Then, motion and sentence features are concatenated, and a set of learnable queries \(Q_m\) interact with them via a Transformer-style SemDecoder to produce Motion-aware Semantic Features:

\[Q'_m = \mathrm{FFN}\big(\mathrm{MCA}(\mathrm{MSA}(Q_m),\, F_s \oplus F_m)\big)\]

This explicitly extracts "what action is being performed" for later use in MGIS to enhance matching trajectories.

3. CFMA Cross-frame Multimodal Alignment: Triadic Interaction

Since the two branches are pre-trained separately, their feature spaces are not naturally aligned. CFMA (Cross-Frame Multimodal Aligner) bridges this gap. It first performs Bi-directional Multi-head Attention between \(F_f\) and \(F_w\):

\[F'_f, F'_w = \mathrm{BiMHA}(F_f, F_w)\]

Then, the temporally consistent object features \(Q_f\) sequentially perform cross-attention with the enhanced vision \(F'_f\) and text \(F'_w\).
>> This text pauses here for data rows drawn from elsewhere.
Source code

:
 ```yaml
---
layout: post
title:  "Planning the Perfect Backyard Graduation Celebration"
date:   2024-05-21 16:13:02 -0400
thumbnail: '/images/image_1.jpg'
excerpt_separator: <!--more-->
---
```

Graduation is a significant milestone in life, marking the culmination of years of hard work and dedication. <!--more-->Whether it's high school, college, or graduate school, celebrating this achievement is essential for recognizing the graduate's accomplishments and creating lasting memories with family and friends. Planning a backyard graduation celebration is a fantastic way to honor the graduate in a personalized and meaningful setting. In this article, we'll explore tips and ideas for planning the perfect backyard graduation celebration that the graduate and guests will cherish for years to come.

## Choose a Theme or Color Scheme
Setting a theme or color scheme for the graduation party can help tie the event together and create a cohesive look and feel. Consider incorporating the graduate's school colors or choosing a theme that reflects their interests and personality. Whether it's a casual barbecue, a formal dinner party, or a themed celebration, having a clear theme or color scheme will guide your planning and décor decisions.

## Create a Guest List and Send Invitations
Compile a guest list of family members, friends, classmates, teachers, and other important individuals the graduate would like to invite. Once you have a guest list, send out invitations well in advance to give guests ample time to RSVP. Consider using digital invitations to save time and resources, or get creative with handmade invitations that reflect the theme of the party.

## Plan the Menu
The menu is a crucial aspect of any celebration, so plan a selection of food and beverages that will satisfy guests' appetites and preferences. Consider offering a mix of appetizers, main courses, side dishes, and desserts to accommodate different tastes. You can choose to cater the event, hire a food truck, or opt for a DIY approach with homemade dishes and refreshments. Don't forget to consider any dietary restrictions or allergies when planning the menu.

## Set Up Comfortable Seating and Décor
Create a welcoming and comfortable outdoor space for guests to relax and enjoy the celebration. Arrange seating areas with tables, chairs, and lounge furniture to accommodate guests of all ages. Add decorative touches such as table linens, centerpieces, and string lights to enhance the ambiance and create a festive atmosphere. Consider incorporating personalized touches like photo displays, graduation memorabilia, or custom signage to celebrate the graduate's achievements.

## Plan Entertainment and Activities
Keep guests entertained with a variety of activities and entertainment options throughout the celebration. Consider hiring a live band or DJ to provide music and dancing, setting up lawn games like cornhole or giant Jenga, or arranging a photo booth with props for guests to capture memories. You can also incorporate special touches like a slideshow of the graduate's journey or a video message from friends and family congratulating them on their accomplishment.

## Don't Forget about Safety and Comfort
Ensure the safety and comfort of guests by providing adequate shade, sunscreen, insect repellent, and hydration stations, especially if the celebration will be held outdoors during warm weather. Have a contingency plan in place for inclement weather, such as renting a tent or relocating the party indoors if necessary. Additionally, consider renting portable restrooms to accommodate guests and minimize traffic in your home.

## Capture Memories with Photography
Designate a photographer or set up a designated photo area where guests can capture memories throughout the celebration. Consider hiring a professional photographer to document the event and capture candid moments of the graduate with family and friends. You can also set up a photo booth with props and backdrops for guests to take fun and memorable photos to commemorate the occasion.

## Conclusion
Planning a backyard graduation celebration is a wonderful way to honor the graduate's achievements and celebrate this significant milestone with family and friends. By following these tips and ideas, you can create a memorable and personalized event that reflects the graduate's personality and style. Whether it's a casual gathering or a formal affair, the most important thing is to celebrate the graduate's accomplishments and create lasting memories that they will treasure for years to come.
Finally, instance-level self-attention and FFN produce \(Q'_f\):

\[Q'_f = \mathrm{FFN}\big(\mathrm{MSA}(\mathrm{MCA}(\mathrm{MCA}(Q_f, F'_f),\, F'_w))\big)\]

This Triadic Interaction ensures each trajectory feature incorporates both visual consistency and semantic alignment.

4. MGIS Motion-Guided Implicit Selection: Selecting Trajectories via Motion Cues

MGIS (Motion-Guided Implicit Selector) selects the trajectory matching the motion description across frames. By Transposing the temporal and query dimensions of \(Q'_f\) to \(Q_t\in\mathbb{R}^{N\times T\times C}\), Temporal Self-Attention models cross-frame dependencies to obtain \(Q'_t\). Trajectory-Motion Cross-Attention then allows trajectory features to selectively attend to the motion semantics \(Q'_m\):

\[Q_p = \mathrm{FFN}\big(\mathrm{MCA}(\mathrm{MSA}(Q_t),\, Q'_m)\big)\]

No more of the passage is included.